» **Exercise directions**
Copy each line of the material in which the word "true" appears.
********************
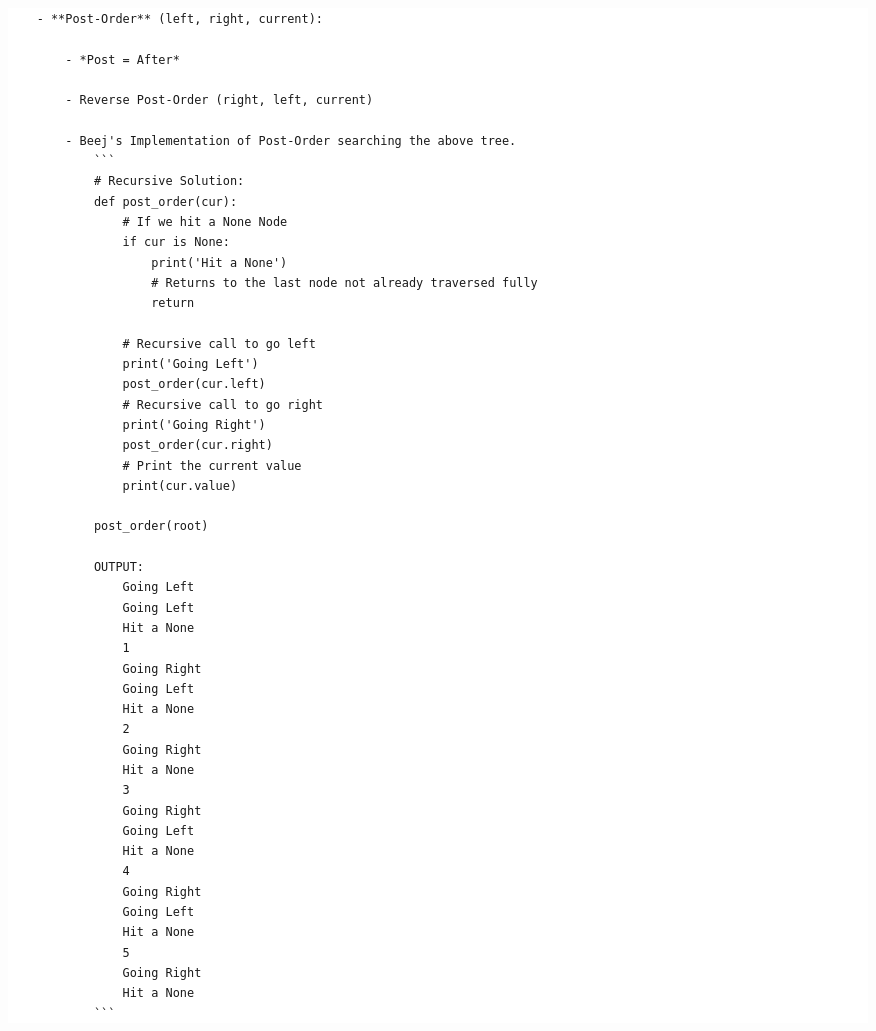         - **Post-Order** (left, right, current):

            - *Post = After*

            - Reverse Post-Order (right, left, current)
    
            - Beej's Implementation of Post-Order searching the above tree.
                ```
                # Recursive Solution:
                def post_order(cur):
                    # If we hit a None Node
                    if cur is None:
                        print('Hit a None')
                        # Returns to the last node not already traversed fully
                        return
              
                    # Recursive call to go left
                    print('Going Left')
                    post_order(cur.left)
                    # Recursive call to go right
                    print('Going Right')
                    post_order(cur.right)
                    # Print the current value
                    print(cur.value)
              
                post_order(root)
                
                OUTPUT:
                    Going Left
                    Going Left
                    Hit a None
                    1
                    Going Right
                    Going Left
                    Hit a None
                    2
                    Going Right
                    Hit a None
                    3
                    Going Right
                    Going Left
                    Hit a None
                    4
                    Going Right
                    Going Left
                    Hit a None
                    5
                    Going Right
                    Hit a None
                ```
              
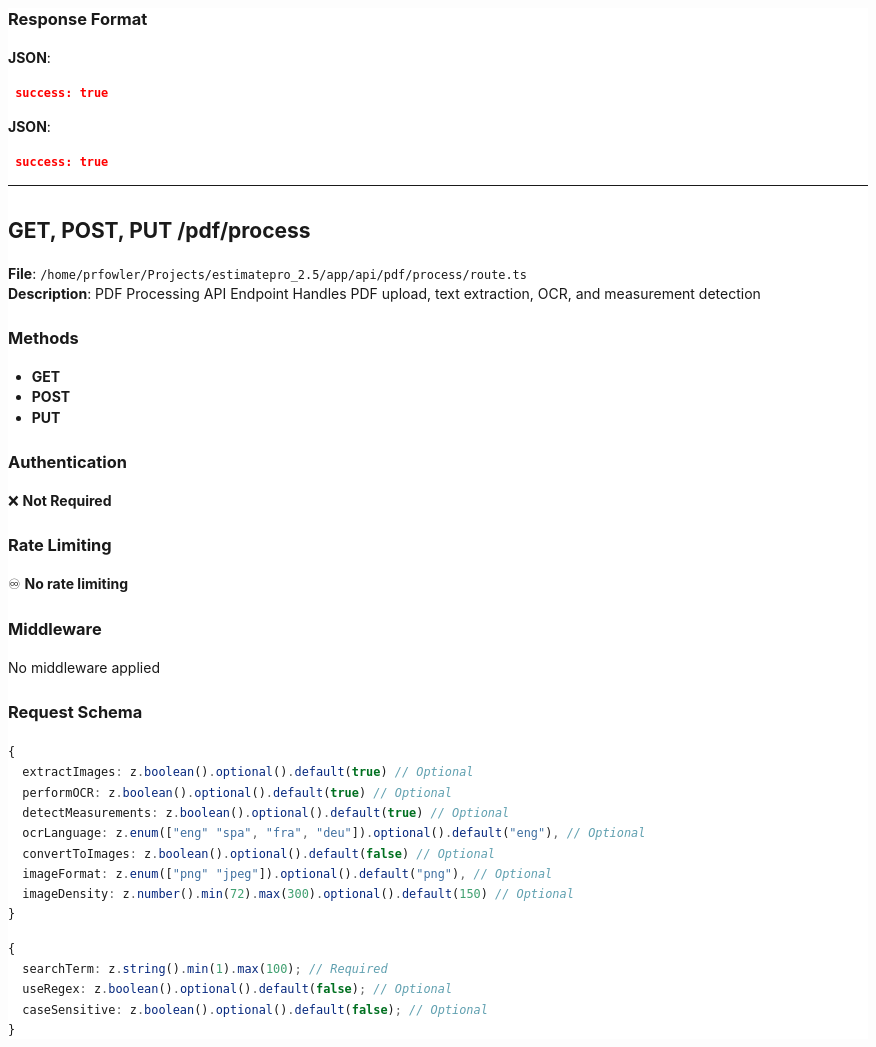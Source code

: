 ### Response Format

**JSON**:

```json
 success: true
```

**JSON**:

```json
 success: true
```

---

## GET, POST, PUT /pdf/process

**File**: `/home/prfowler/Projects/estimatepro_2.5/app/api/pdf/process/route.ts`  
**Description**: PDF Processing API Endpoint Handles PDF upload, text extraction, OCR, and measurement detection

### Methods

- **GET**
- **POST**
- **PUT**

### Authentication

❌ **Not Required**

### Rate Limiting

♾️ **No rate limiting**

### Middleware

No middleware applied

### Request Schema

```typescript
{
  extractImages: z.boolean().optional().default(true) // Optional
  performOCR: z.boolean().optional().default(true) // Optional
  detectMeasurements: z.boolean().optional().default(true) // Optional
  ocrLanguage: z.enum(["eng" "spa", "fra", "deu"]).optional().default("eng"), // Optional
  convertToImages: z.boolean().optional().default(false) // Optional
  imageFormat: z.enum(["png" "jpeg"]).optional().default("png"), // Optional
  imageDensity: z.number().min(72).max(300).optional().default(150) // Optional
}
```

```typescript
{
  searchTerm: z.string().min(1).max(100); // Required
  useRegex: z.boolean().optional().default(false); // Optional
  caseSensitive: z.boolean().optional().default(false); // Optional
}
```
********************
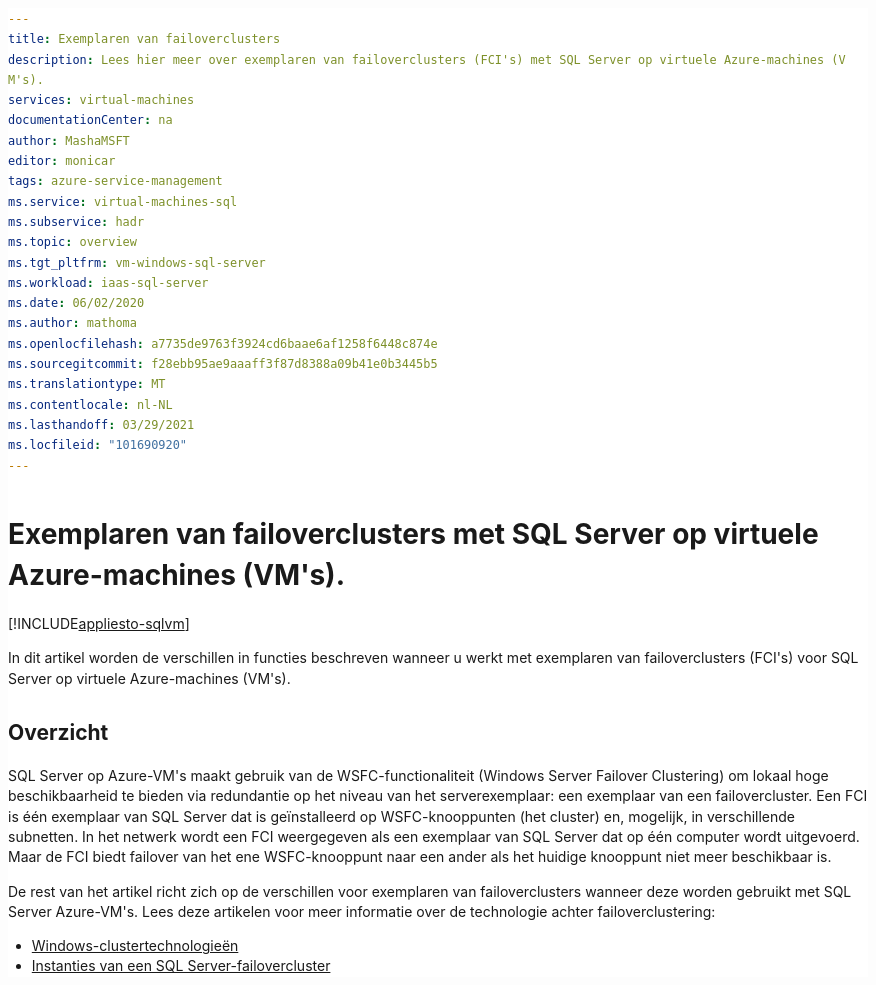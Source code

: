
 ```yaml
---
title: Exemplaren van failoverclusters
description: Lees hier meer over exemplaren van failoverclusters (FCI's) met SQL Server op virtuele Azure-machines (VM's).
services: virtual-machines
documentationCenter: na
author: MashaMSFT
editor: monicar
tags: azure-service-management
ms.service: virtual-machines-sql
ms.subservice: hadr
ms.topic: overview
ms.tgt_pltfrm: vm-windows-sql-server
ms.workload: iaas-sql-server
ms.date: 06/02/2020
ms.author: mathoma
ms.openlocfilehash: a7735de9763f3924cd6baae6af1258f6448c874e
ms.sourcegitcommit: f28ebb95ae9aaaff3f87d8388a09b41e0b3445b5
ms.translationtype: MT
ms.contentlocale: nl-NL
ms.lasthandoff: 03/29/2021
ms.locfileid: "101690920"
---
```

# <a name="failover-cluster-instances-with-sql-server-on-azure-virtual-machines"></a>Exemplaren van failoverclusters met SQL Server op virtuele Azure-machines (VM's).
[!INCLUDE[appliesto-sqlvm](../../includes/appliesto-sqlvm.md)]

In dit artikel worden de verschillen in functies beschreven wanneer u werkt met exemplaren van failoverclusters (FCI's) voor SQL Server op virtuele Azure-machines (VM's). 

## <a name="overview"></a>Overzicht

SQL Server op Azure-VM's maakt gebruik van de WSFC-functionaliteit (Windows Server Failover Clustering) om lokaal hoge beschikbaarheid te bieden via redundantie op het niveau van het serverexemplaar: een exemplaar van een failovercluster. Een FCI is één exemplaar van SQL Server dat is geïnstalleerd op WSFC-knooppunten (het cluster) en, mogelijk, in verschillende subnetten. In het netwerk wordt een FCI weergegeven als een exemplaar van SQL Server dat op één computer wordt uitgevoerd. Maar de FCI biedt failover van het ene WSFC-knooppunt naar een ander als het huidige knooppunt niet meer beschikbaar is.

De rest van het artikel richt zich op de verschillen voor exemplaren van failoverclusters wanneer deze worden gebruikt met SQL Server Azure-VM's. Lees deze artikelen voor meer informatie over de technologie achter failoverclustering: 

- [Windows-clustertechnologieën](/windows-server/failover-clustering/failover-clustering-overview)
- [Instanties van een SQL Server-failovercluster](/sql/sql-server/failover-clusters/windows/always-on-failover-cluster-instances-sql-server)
********************
» **Response to the exercise**
 success: true
 success: true
  extractImages: z.boolean().optional().default(true) // Optional
  performOCR: z.boolean().optional().default(true) // Optional
  detectMeasurements: z.boolean().optional().default(true) // Optional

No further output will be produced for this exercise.